Related To:
PROMs: The patient is the biggest variable
Thank you for the review of our article.
The PROMs used in the study correlated well with the clinical findings, both the Knee Society score and the Harris hip score, and while parts of those assessment tools are subjective there is a significant objective component, which allows some comfort that the two scoring mechanisms, subjective and objective, are measuring results accurately. This is the basis of the argument that the specific PROM test can be used on its own to assess outcomes.
The important issue that Dr Purnell discusses is that the PROM score on its own should not be used as an indication of the need for surgery, nor is it an indicator of patient satisfaction postoperatively. These points are correct. Decision for surgery is a clinical activity; a PROM at that stage is only an adjunct.
The concept of the minimal clinically important difference in PROMs scores is put forth as a way to see that the PROMs improvement actually indicates a significant improvement for the patient.[1]
The demonstration that the PROMs value before and after surgery reaches or exceeds the minimal clinically important difference would be de facto evidence of the success and appropriateness of the surgery. If this methodology was adopted in BC it would change the way surgical care is provided in the province to a more evidence-based approach. This type of accountability would be a dramatic departure from the status quo.

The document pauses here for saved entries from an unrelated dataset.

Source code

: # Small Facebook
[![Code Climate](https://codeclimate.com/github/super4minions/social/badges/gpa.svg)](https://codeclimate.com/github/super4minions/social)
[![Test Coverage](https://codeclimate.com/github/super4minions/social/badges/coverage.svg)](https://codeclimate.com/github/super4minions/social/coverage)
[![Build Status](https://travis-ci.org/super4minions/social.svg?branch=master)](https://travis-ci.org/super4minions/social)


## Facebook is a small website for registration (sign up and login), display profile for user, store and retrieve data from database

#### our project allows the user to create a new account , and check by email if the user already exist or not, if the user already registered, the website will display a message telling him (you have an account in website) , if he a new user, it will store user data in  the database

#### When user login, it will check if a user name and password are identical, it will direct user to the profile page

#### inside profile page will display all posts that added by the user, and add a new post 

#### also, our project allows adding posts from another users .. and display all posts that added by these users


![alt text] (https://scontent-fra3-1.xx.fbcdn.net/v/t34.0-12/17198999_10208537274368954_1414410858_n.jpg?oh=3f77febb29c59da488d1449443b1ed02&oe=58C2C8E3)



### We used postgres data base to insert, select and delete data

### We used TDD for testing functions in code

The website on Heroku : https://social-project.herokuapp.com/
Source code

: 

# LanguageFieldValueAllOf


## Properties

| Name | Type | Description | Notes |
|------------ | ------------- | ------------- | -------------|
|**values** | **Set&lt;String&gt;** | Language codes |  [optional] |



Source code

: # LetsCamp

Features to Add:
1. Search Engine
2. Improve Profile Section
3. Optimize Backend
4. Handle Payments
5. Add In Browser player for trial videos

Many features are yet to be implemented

Dr Purnell points out that there are a multitude of factors that influence treatment outcomes and PROMs. Mention is made of posttraumatic conditions and back surgery. This article proposes using PROMs in elective nonemergency surgery, and it is acknowledged that assessing spinal surgery is more complex. This is not to say that standardized, formal postoperative evaluation should not be done.

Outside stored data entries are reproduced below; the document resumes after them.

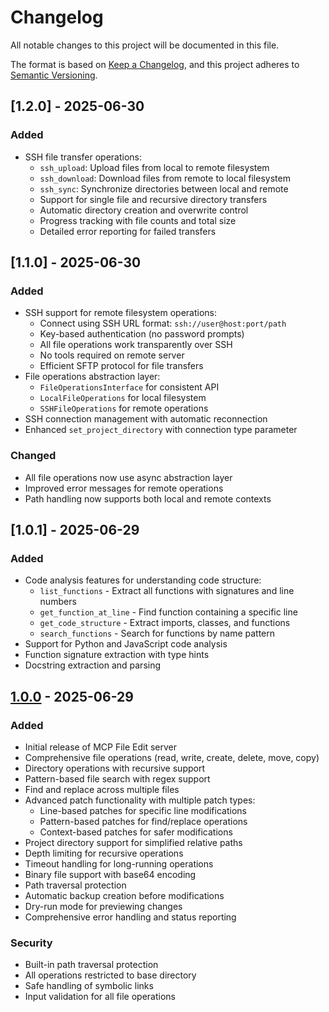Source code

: # Changelog

All notable changes to this project will be documented in this file.

The format is based on [Keep a Changelog](https://keepachangelog.com/en/1.0.0/),
and this project adheres to [Semantic Versioning](https://semver.org/spec/v2.0.0.html).

## [1.2.0] - 2025-06-30

### Added
- SSH file transfer operations:
  - `ssh_upload`: Upload files from local to remote filesystem
  - `ssh_download`: Download files from remote to local filesystem  
  - `ssh_sync`: Synchronize directories between local and remote
  - Support for single file and recursive directory transfers
  - Automatic directory creation and overwrite control
  - Progress tracking with file counts and total size
  - Detailed error reporting for failed transfers

## [1.1.0] - 2025-06-30

### Added
- SSH support for remote filesystem operations:
  - Connect using SSH URL format: `ssh://user@host:port/path`
  - Key-based authentication (no password prompts)
  - All file operations work transparently over SSH
  - No tools required on remote server
  - Efficient SFTP protocol for file transfers
- File operations abstraction layer:
  - `FileOperationsInterface` for consistent API
  - `LocalFileOperations` for local filesystem
  - `SSHFileOperations` for remote operations
- SSH connection management with automatic reconnection
- Enhanced `set_project_directory` with connection type parameter

### Changed
- All file operations now use async abstraction layer
- Improved error messages for remote operations
- Path handling now supports both local and remote contexts

## [1.0.1] - 2025-06-29

### Added
- Code analysis features for understanding code structure:
  - `list_functions` - Extract all functions with signatures and line numbers
  - `get_function_at_line` - Find function containing a specific line
  - `get_code_structure` - Extract imports, classes, and functions
  - `search_functions` - Search for functions by name pattern
- Support for Python and JavaScript code analysis
- Function signature extraction with type hints
- Docstring extraction and parsing

## [1.0.0] - 2025-06-29

### Added
- Initial release of MCP File Edit server
- Comprehensive file operations (read, write, create, delete, move, copy)
- Directory operations with recursive support
- Pattern-based file search with regex support
- Find and replace across multiple files
- Advanced patch functionality with multiple patch types:
  - Line-based patches for specific line modifications
  - Pattern-based patches for find/replace operations
  - Context-based patches for safer modifications
- Project directory support for simplified relative paths
- Depth limiting for recursive operations
- Timeout handling for long-running operations
- Binary file support with base64 encoding
- Path traversal protection
- Automatic backup creation before modifications
- Dry-run mode for previewing changes
- Comprehensive error handling and status reporting

### Security
- Built-in path traversal protection
- All operations restricted to base directory
- Safe handling of symbolic links
- Input validation for all file operations

[1.0.0]: https://github.com/patrickomatik/mcp-file-edit/releases/tag/v1.0.0
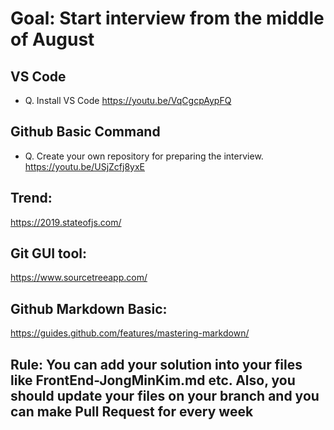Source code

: # Goal: Start interview from the middle of August

## VS Code

* Q. Install VS Code
<https://youtu.be/VqCgcpAypFQ>

## Github Basic Command

* Q. Create your own repository for preparing the interview.
<https://youtu.be/USjZcfj8yxE>

## Trend:

<https://2019.stateofjs.com/>

## Git GUI tool:

<https://www.sourcetreeapp.com/>

## Github Markdown Basic:

<https://guides.github.com/features/mastering-markdown/>

## Rule: You can add your solution into your files like FrontEnd-JongMinKim.md etc. Also, you should update your files on your branch and you can make Pull Request for every week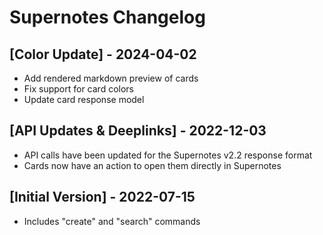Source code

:# Supernotes Changelog

## [Color Update] - 2024-04-02
- Add rendered markdown preview of cards
- Fix support for card colors
- Update card response model

## [API Updates & Deeplinks] - 2022-12-03
- API calls have been updated for the Supernotes v2.2 response format
- Cards now have an action to open them directly in Supernotes

## [Initial Version] - 2022-07-15
- Includes "create" and "search" commands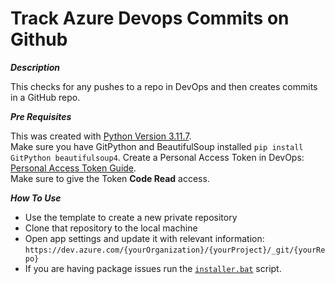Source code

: # Track Azure Devops Commits on Github

**_Description_**

This checks for any pushes to a repo in DevOps and then creates commits in a GitHub repo.

**_Pre Requisites_**

This was created with [Python Version 3.11.7](https://www.python.org/downloads/release/python-3117).  
Make sure you have GitPython and BeautifulSoup installed `pip install GitPython beautifulsoup4`.
Create a Personal Access Token in DevOps: [Personal Access Token Guide](https://learn.microsoft.com/en-us/azure/devops/organizations/accounts/use-personal-access-tokens-to-authenticate?view=azure-devops&ranMID=46131&ranEAID=a1LgFw09t88&ranSiteID=a1LgFw09t88-b8iegZkyN9AaABjy9pnSoA&epi=a1LgFw09t88-b8iegZkyN9AaABjy9pnSoA&irgwc=1&OCID=AIDcmm549zy227_aff_7806_1243925&tduid=(ir__zt6irteuakkfdzn3qocuxmistm2x9s63ncaxfnb200)(7806)(1243925)(a1LgFw09t88-b8iegZkyN9AaABjy9pnSoA)()&irclickid=_zt6irteuakkfdzn3qocuxmistm2x9s63ncaxfnb200&tabs=Windows).  
Make sure to give the Token **Code Read** access.

**_How To Use_**

- Use the template to create a new private repository
- Clone that repository to the local machine
- Open app settings and update it with relevant information: `https://dev.azure.com/{yourOrganization}/{yourProject}/_git/{yourRepo}`
- If you are having package issues run the [`installer.bat`](https://github.com/illuminat3/TrackAzureCommitsOnGithub/blob/main/installer.bat) script.


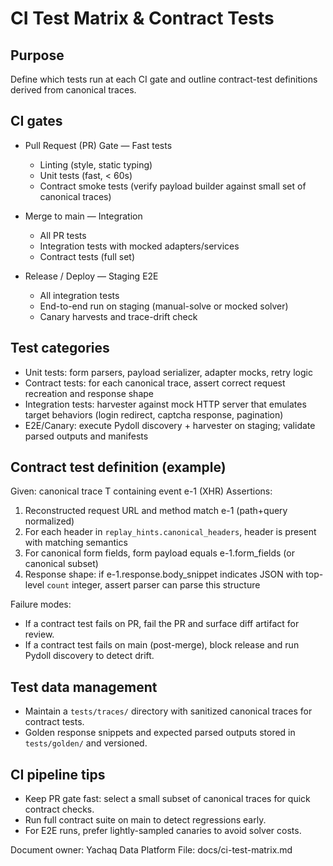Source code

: # CI Test Matrix & Contract Tests

Purpose
-------
Define which tests run at each CI gate and outline contract-test definitions derived from canonical traces.

CI gates
--------
- Pull Request (PR) Gate — Fast tests
  - Linting (style, static typing)
  - Unit tests (fast, < 60s)
  - Contract smoke tests (verify payload builder against small set of canonical traces)

- Merge to main — Integration
  - All PR tests
  - Integration tests with mocked adapters/services
  - Contract tests (full set)

- Release / Deploy — Staging E2E
  - All integration tests
  - End-to-end run on staging (manual-solve or mocked solver)
  - Canary harvests and trace-drift check

Test categories
---------------
- Unit tests: form parsers, payload serializer, adapter mocks, retry logic
- Contract tests: for each canonical trace, assert correct request recreation and response shape
- Integration tests: harvester against mock HTTP server that emulates target behaviors (login redirect, captcha response, pagination)
- E2E/Canary: execute Pydoll discovery + harvester on staging; validate parsed outputs and manifests

Contract test definition (example)
---------------------------------
Given: canonical trace T containing event e-1 (XHR)
Assertions:
1. Reconstructed request URL and method match e-1 (path+query normalized)
2. For each header in `replay_hints.canonical_headers`, header is present with matching semantics
3. For canonical form fields, form payload equals e-1.form_fields (or canonical subset)
4. Response shape: if e-1.response.body_snippet indicates JSON with top-level `count` integer, assert parser can parse this structure

Failure modes:
- If a contract test fails on PR, fail the PR and surface diff artifact for review.
- If a contract test fails on main (post-merge), block release and run Pydoll discovery to detect drift.

Test data management
--------------------
- Maintain a `tests/traces/` directory with sanitized canonical traces for contract tests.
- Golden response snippets and expected parsed outputs stored in `tests/golden/` and versioned.

CI pipeline tips
----------------
- Keep PR gate fast: select a small subset of canonical traces for quick contract checks.
- Run full contract suite on main to detect regressions early.
- For E2E runs, prefer lightly-sampled canaries to avoid solver costs.

Document owner: Yachaq Data Platform
File: docs/ci-test-matrix.md
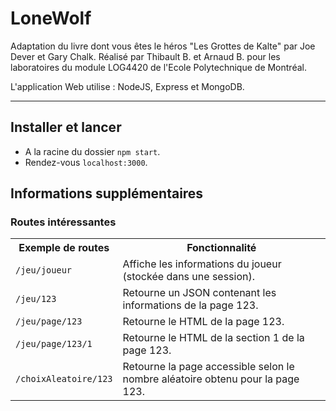 LoneWolf
===============
Adaptation du livre dont vous êtes le héros "Les Grottes de Kalte" par Joe Dever et Gary Chalk.
Réalisé par Thibault B. et Arnaud B. pour les laboratoires du module LOG4420 de l'Ecole Polytechnique de Montréal.

L'application Web utilise : NodeJS, Express et MongoDB.

------------------------------------------------------------------------------------
## Installer et lancer

* A la racine du dossier `npm start`.
* Rendez-vous `localhost:3000`.

## Informations supplémentaires
### Routes intéressantes

<html>

<table>

  <tr>
    <th>Exemple de routes</th>
    <th>Fonctionnalité</th>
  </tr>

  <tr>
    <td><code>/jeu/joueur</code></td>
    <td>Affiche les informations du joueur (stockée dans une session).</td>
  </tr>

  <tr>
    <td><code>/jeu/123</code></td>
    <td>Retourne un JSON contenant les informations de la page 123.</td>
  </tr>

  <tr>
    <td><code>/jeu/page/123</code></td>
    <td>Retourne le HTML de la page 123.</td>
  </tr>

  <tr>
    <td><code>/jeu/page/123/1</code></td>
    <td>Retourne le HTML de la section 1 de la page 123.</td>
  </tr>

   <tr>
    <td><code>/choixAleatoire/123</code></td>
    <td>Retourne la page accessible selon le nombre aléatoire obtenu pour la page 123.</td>
  </tr>

</table>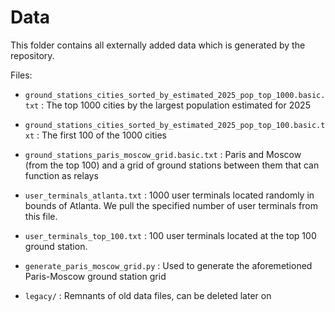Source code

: # Data

This folder contains all externally added data which is generated by the repository.

Files:

* `ground_stations_cities_sorted_by_estimated_2025_pop_top_1000.basic.txt` : The top 1000 cities by the largest population estimated for 2025
* `ground_stations_cities_sorted_by_estimated_2025_pop_top_100.basic.txt` : The first 100 of the 1000 cities
* `ground_stations_paris_moscow_grid.basic.txt` : Paris and Moscow (from the top 100) and a grid of ground stations between them that can function as relays
* `user_terminals_atlanta.txt` : 1000 user terminals located randomly in bounds of Atlanta. We pull the specified number of user terminals from this file.
* `user_terminals_top_100.txt` : 100 user terminals located at the top 100 ground station.

* `generate_paris_moscow_grid.py` : Used to generate the aforemetioned Paris-Moscow ground station grid
* `legacy/` : Remnants of old data files, can be deleted later on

Finally, the use of PROMs cannot be the only means of assessing outcomes; the surgeon’s assessment of the patient must be part of the evaluation. It is noted that different populations may need different tools and, in fact, the Oxford group has now provided a North American electronic version of their scoring system.
—Michael Stanger, MCCM, FRCSC
Victoria
1. Judge A, Arden NK, Kiran A, et al. Interpretation of patient-reported outcomes for hip and knee replacement surgery: Identification of thresholds associated with satisfaction with surgery. J Bone Joint Surg Br 2012;94:412-418.